板谷波山は茨城県下館市に生まれた陶芸家です。明治22年東京美術学校(現、東京芸術大学)に入学します。波山は専攻過程で陶芸科を希望しますが、当時、陶芸科は創設されておらず、代わりに彫刻科に進みます。

当時の若き校長、岡倉天心との出会いは極めて重要な意味をもっていました。講義の日本美術史、西洋美術史もさることながら、彼が常々いっていた「美術は模倣はいかん、自分の創意でやったものでなければ、本当の自分がでていなければ、芸術でない、独創がなければいかん」ということの具現化が、後々の「創造」と「個性表現」の系譜になっていると思います。
彫刻科では高村光雲等に師事し、高度な木彫技術を習得し、それが後の陶芸のうえで独特の浮き彫り文様に表現されていきます。卒業後、開講したての石川県工業学校に彫刻科主任教諭として赴任、後に陶磁器科担当となったときから、本格的な陶磁器の研究に着手します。
岡倉天心の弟子として著名な横山大観・下村大観・菱田春草・木村武山などの日本画家も、波山の美術学校時代に机をならべて学んでおり、その芸術的な成果として、大観や春草らは日本において「朦朧体」を残し、波山は陶芸において「葆光彩磁」を完成しました。分野の差こそあれ、作風が極めて類似しているといえます。

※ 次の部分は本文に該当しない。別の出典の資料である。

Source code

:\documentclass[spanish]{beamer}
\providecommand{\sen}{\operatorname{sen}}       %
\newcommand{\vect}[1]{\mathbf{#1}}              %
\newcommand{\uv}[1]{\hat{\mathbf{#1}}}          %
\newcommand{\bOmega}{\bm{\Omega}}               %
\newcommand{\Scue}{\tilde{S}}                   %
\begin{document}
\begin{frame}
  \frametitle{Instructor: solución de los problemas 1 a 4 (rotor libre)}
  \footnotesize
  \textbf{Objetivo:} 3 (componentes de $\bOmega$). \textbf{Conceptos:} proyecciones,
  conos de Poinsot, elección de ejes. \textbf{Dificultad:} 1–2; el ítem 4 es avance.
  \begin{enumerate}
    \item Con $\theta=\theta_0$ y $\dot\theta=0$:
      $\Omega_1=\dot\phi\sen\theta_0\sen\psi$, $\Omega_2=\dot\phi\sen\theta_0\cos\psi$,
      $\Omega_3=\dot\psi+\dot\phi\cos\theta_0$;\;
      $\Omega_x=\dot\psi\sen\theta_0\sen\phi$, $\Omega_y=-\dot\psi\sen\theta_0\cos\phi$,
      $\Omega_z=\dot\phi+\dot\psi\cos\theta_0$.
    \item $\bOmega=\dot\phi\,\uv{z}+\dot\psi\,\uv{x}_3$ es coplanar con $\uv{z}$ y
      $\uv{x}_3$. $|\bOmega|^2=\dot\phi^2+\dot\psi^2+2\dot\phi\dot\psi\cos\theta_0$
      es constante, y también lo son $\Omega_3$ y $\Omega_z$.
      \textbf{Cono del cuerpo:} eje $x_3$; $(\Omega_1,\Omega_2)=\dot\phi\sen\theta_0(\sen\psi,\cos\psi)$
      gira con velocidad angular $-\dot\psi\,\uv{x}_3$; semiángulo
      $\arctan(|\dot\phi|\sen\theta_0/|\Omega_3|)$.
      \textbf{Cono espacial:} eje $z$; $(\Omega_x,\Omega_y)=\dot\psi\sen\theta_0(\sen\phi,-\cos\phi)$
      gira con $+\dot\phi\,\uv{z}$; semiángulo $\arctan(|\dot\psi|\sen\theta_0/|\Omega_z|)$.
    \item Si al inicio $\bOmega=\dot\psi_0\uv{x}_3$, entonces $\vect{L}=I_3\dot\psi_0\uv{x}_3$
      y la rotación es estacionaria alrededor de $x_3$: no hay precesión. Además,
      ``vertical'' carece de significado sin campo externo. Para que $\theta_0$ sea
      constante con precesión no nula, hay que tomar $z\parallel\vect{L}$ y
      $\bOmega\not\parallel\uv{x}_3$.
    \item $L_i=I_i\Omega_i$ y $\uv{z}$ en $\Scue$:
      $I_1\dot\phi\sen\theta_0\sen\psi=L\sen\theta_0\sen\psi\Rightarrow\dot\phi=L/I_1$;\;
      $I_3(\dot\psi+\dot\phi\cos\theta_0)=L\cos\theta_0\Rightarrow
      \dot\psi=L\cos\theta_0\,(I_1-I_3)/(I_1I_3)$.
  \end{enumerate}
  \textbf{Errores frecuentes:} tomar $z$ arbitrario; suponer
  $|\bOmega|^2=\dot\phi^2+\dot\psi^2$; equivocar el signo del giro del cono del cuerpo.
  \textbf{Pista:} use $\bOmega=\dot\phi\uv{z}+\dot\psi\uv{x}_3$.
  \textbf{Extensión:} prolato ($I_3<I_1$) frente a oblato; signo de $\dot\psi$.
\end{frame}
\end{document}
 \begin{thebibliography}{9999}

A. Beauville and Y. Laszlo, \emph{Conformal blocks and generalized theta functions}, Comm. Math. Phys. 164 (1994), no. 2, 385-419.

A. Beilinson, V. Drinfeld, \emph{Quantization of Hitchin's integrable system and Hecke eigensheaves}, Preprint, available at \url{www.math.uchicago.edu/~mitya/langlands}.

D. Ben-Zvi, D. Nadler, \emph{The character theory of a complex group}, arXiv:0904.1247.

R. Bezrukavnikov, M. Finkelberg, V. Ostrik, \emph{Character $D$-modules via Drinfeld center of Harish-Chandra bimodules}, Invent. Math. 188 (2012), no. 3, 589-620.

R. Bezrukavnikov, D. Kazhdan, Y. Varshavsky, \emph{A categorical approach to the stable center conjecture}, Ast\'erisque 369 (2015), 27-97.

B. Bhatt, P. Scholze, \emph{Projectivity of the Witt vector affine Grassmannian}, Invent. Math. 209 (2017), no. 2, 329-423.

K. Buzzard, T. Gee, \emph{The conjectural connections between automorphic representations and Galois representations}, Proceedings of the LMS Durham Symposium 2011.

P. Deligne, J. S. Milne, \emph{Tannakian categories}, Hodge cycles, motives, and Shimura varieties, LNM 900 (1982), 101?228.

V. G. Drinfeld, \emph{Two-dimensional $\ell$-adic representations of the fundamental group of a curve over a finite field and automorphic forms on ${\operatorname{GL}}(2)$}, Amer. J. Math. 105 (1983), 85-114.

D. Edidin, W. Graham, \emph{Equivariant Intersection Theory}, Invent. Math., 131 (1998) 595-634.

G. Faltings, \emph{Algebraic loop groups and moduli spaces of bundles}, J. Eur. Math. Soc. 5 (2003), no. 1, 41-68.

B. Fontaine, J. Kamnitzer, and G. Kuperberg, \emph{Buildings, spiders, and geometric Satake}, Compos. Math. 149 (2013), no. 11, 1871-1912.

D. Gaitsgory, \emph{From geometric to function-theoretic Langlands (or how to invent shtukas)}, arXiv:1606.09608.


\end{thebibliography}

明治36年東京・田端に築窯して、陶芸家として歩み始めます。このころから郷里の名山、筑波山からとった号「波山」を用いるようになります。波山が田端に居をかまえたのをきっかけに、鋳金家の香取秀真、彫刻家の吉田三郎らが移り住み、彼らと縁のあった文学者の芥川竜之介や室生犀星などもやってきて、田端は芸術村(文士村)の様相を呈していました。
このころの波山は貧困の鈍底にあったといわれ、窯の築造が資金不足から遅々として進まず、初窯まで2年半近く、作品を世に出せませんでした。彼は東京高等工業学校窯業科の嘱託として教鞭を奮う一方で作陶活動を続けていました。このときの弟子が河井寛治郎であり、濱田庄司であったわけです。
初窯のうち3点を日本美術協会展に出品、そのうち1点が近代の美術コレクターとして著名な益田鈍翁に買い上げられるなど、いきなり好成績をあげました。以降数々の展覧会で受賞を重ね、陶芸界での地位を不動のものとしていったのです。支援者(コレクター)には宮内省、住友吉左衛門(住友財閥)、長谷川家(山形銀行)、出光佐三(出光興産)など、デビューは遅かったものの、驚くほどの短期間のうちに波山の陶芸は見事に開花して、陶芸界の寵児となっていきました。
なお、波山は成形の部分はろくろ轆轤職人に任せていました。熟練の技を必要とする轆轤は、自分で挽くよりも、卓越した技の持ち主に任せる方法を選んだのでしょう。担当した現田市松は50年余の歳月を、波山芸術のために滅私で尽くした、「すばらしき明治人」でした。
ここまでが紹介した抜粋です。